──────── Recorded information ────────

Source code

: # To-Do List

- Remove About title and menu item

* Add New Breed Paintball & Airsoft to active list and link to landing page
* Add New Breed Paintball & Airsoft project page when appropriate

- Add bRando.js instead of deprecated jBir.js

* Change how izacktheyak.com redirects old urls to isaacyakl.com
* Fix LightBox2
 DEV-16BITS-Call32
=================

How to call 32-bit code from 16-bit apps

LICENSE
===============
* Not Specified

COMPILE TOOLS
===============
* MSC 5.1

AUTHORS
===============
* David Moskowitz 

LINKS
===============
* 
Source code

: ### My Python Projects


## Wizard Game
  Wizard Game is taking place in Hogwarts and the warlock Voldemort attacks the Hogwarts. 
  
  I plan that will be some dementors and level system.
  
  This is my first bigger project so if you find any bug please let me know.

────────

**Exercise goal:** Please reproduce the records exactly, without leaving any out.

**Written reply:**
Source code

: # To-Do List

- Remove About title and menu item

* Add New Breed Paintball & Airsoft to active list and link to landing page
* Add New Breed Paintball & Airsoft project page when appropriate

- Add bRando.js instead of deprecated jBir.js

* Change how izacktheyak.com redirects old urls to isaacyakl.com
* Fix LightBox2
 DEV-16BITS-Call32
=================

How to call 32-bit code from 16-bit apps

LICENSE
===============
* Not Specified

COMPILE TOOLS
===============
* MSC 5.1

AUTHORS
===============
* David Moskowitz 

LINKS
===============
* 
Source code

: ### My Python Projects


## Wizard Game
  Wizard Game is taking place in Hogwarts and the warlock Voldemort attacks the Hogwarts. 
  
  I plan that will be some dementors and level system.
  
  This is my first bigger project so if you find any bug please let me know.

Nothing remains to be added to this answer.